ABOUT THIS EXERCISE — Could you copy every line from the material below in which "https" appears?
>>>>
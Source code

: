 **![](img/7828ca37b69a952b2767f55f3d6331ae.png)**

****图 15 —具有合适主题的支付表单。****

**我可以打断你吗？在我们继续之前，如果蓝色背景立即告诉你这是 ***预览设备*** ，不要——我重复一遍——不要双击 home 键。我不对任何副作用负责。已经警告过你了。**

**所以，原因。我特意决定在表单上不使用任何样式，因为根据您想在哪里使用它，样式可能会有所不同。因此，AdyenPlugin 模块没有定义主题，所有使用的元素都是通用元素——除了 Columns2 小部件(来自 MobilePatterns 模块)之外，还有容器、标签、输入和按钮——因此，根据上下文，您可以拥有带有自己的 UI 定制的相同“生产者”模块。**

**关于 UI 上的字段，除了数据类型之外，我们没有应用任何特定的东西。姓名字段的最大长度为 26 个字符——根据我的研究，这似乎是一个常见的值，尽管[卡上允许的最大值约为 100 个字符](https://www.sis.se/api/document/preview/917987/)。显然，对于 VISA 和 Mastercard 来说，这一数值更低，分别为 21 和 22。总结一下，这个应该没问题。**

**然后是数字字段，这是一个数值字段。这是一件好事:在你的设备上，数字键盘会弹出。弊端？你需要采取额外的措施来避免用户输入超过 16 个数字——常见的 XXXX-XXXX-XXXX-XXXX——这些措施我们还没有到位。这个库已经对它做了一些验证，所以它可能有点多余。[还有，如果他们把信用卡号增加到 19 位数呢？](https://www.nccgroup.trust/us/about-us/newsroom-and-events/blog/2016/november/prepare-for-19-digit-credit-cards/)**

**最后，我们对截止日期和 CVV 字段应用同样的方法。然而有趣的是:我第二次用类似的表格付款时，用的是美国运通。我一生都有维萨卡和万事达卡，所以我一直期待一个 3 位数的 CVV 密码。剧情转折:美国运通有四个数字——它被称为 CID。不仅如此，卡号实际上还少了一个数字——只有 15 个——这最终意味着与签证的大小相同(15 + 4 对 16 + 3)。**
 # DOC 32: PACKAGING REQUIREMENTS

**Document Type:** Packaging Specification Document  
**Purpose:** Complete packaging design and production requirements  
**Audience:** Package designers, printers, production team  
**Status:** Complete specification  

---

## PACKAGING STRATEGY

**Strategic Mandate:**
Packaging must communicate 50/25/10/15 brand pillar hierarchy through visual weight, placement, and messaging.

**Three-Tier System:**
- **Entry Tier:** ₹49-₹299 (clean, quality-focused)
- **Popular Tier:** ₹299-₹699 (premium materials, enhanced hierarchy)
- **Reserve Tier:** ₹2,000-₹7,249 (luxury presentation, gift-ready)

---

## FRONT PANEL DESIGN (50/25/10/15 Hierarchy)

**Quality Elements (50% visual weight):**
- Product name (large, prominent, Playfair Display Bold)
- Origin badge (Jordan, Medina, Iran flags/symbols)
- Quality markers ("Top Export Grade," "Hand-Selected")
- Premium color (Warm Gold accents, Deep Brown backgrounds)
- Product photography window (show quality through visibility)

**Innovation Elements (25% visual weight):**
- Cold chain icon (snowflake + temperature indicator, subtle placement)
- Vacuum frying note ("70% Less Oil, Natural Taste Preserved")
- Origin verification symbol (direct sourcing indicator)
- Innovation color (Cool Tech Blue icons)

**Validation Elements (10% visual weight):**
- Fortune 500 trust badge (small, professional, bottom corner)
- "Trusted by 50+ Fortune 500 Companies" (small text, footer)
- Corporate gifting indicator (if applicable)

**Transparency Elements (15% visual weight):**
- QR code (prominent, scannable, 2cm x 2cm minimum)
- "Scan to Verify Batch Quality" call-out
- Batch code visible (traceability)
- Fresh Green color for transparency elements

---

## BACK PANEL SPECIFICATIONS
<<<<
ANSWER SPACE —
**关于 UI 上的字段，除了数据类型之外，我们没有应用任何特定的东西。姓名字段的最大长度为 26 个字符——根据我的研究，这似乎是一个常见的值，尽管[卡上允许的最大值约为 100 个字符](https://www.sis.se/api/document/preview/917987/)。显然，对于 VISA 和 Mastercard 来说，这一数值更低，分别为 21 和 22。总结一下，这个应该没问题。**
**然后是数字字段，这是一个数值字段。这是一件好事:在你的设备上，数字键盘会弹出。弊端？你需要采取额外的措施来避免用户输入超过 16 个数字——常见的 XXXX-XXXX-XXXX-XXXX——这些措施我们还没有到位。这个库已经对它做了一些验证，所以它可能有点多余。[还有，如果他们把信用卡号增加到 19 位数呢？](https://www.nccgroup.trust/us/about-us/newsroom-and-events/blog/2016/november/prepare-for-19-digit-credit-cards/)**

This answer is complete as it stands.